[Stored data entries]
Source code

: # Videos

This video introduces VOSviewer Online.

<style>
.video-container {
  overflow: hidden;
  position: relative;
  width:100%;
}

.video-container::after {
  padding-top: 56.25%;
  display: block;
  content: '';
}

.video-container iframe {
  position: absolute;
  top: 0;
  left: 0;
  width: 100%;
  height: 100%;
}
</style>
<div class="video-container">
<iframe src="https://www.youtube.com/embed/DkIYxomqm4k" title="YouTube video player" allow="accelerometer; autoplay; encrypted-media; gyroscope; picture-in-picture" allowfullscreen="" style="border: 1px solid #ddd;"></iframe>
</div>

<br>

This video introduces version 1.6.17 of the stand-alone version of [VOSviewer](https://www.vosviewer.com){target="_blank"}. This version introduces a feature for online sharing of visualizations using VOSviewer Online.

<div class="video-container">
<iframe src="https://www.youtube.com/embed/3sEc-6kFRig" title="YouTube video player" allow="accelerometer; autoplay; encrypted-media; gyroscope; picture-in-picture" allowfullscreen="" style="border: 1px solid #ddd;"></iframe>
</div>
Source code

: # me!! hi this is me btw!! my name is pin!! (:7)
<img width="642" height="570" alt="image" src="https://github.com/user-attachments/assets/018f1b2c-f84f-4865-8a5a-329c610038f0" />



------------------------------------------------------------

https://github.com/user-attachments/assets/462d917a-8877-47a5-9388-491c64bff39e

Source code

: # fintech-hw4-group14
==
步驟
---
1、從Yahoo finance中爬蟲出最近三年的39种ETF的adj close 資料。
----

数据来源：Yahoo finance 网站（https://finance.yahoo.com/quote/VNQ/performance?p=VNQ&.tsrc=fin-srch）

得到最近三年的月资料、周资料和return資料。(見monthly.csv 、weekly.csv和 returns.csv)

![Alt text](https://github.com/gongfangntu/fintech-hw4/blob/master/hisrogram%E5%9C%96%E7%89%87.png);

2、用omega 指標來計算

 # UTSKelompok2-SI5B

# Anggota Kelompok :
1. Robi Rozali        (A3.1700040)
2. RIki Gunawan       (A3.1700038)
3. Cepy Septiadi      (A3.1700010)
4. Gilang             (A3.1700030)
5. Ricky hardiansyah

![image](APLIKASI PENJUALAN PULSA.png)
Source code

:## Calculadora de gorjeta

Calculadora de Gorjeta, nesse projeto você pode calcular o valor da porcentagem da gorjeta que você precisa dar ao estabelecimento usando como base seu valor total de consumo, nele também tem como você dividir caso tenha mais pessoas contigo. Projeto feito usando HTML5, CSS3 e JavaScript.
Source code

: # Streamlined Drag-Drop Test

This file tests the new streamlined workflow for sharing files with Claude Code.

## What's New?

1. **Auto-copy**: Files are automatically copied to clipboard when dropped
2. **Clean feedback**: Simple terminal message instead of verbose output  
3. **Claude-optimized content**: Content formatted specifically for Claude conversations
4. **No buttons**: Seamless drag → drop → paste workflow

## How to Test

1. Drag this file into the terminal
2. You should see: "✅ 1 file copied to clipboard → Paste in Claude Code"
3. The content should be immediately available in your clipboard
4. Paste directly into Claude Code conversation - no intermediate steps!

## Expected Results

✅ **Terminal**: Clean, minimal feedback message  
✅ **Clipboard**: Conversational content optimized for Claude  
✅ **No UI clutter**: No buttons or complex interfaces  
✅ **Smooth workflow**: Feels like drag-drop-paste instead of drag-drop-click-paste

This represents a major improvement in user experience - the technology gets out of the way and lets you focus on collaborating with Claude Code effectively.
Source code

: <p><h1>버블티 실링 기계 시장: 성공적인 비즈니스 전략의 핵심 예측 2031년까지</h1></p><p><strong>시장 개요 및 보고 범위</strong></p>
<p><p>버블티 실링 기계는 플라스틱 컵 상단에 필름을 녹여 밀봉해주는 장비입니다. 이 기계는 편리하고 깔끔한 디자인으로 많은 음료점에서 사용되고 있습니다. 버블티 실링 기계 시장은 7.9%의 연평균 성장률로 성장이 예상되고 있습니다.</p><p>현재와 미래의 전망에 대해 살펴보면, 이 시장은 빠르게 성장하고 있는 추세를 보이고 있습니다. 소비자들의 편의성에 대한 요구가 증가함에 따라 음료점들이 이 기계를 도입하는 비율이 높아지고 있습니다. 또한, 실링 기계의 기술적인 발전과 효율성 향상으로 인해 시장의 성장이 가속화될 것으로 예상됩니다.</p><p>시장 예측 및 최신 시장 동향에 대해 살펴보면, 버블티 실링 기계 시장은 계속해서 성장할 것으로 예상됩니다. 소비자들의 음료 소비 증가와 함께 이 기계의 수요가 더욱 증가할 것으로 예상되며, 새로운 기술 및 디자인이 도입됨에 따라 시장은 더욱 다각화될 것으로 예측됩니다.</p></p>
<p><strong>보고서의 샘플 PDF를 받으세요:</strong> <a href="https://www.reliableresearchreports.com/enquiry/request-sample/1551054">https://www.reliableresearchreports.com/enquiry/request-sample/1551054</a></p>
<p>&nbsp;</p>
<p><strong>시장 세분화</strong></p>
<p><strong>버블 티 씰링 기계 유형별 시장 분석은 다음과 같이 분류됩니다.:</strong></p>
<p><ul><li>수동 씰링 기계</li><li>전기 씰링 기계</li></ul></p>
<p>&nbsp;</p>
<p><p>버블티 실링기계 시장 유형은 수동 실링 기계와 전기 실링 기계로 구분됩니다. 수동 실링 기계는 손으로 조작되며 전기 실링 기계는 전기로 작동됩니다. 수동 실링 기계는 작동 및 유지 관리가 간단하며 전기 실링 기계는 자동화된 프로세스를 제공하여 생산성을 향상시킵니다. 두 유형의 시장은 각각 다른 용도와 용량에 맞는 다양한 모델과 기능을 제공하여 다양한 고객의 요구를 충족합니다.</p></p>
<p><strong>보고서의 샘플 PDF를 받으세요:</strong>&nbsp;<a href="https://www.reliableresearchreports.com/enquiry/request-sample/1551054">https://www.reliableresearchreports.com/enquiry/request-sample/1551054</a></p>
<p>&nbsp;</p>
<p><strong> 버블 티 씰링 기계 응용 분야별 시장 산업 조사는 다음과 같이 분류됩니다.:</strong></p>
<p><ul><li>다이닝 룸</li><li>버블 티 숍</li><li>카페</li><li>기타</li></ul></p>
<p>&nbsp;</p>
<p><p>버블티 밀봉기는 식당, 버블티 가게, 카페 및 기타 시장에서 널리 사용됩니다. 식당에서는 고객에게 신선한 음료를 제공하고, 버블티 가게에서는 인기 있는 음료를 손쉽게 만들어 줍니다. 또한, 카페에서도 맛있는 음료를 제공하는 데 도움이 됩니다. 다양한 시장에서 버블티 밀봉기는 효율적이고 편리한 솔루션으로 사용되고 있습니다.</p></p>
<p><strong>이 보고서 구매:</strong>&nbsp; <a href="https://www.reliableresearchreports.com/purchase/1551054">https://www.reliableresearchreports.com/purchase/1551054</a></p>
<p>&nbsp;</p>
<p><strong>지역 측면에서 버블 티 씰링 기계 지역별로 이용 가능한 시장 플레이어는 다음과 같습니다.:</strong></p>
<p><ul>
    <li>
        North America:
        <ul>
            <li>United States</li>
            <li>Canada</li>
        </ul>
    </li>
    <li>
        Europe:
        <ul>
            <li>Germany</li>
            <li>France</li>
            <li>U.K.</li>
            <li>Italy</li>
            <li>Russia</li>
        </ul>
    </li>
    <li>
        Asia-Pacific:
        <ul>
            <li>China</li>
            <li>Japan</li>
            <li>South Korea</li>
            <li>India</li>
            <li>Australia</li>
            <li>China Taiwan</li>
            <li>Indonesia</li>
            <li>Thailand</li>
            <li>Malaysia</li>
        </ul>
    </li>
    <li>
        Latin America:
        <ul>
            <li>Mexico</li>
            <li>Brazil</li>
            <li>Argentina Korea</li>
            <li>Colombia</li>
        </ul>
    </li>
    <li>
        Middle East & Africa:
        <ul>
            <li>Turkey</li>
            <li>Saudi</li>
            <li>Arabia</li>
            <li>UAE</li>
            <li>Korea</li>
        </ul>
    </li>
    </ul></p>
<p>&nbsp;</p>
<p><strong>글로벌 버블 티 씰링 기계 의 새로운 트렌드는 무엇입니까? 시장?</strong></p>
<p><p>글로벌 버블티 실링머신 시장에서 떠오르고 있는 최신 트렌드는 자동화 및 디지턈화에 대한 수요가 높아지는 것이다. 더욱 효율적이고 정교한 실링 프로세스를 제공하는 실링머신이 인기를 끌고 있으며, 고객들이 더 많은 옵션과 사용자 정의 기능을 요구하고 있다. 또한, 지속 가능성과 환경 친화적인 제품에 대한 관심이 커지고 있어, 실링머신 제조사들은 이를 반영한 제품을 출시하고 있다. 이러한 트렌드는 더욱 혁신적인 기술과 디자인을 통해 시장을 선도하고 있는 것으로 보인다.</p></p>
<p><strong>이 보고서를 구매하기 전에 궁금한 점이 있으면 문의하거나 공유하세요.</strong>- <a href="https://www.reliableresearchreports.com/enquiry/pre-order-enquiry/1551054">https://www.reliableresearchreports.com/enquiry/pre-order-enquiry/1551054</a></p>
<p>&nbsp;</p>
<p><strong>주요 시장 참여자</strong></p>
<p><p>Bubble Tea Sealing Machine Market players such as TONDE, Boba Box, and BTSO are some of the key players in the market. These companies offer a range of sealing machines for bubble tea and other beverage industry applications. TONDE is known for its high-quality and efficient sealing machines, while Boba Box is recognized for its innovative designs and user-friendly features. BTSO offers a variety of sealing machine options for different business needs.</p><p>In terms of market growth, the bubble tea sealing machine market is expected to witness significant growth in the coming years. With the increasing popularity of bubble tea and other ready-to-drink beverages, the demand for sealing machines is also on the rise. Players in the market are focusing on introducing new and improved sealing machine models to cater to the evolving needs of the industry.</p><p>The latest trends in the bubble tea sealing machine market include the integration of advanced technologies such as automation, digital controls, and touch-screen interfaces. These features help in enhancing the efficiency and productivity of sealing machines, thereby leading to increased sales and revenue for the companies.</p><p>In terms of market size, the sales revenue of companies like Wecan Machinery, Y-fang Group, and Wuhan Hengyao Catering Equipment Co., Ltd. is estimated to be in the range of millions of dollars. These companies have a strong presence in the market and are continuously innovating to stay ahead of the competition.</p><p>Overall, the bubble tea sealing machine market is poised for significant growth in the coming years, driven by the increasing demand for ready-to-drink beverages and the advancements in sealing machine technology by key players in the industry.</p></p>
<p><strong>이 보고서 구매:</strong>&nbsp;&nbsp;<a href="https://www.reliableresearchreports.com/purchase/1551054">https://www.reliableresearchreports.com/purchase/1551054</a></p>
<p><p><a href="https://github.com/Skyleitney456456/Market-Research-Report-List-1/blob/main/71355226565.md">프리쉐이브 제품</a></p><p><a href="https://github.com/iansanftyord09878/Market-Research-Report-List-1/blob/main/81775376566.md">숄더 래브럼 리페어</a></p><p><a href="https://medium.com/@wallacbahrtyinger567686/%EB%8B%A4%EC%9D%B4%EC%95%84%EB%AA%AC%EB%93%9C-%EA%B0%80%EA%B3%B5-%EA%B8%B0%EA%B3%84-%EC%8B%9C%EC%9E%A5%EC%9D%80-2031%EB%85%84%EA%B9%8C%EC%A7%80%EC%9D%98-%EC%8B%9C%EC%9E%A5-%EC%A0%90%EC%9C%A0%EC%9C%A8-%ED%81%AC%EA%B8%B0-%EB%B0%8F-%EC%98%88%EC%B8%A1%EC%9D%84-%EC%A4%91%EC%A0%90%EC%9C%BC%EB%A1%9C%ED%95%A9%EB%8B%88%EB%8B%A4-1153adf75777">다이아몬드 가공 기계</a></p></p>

* **AIM OF THE TASK**: Lines with "보고서의": return each one from the data above.

* **EXERCISE OUTPUT**:
<p><strong>보고서의 샘플 PDF를 받으세요:</strong> <a href="https://www.reliableresearchreports.com/enquiry/request-sample/1551054">https://www.reliableresearchreports.com/enquiry/request-sample/1551054</a></p>
<p><strong>보고서의 샘플 PDF를 받으세요:</strong>&nbsp;<a href="https://www.reliableresearchreports.com/enquiry/request-sample/1551054">https://www.reliableresearchreports.com/enquiry/request-sample/1551054</a></p>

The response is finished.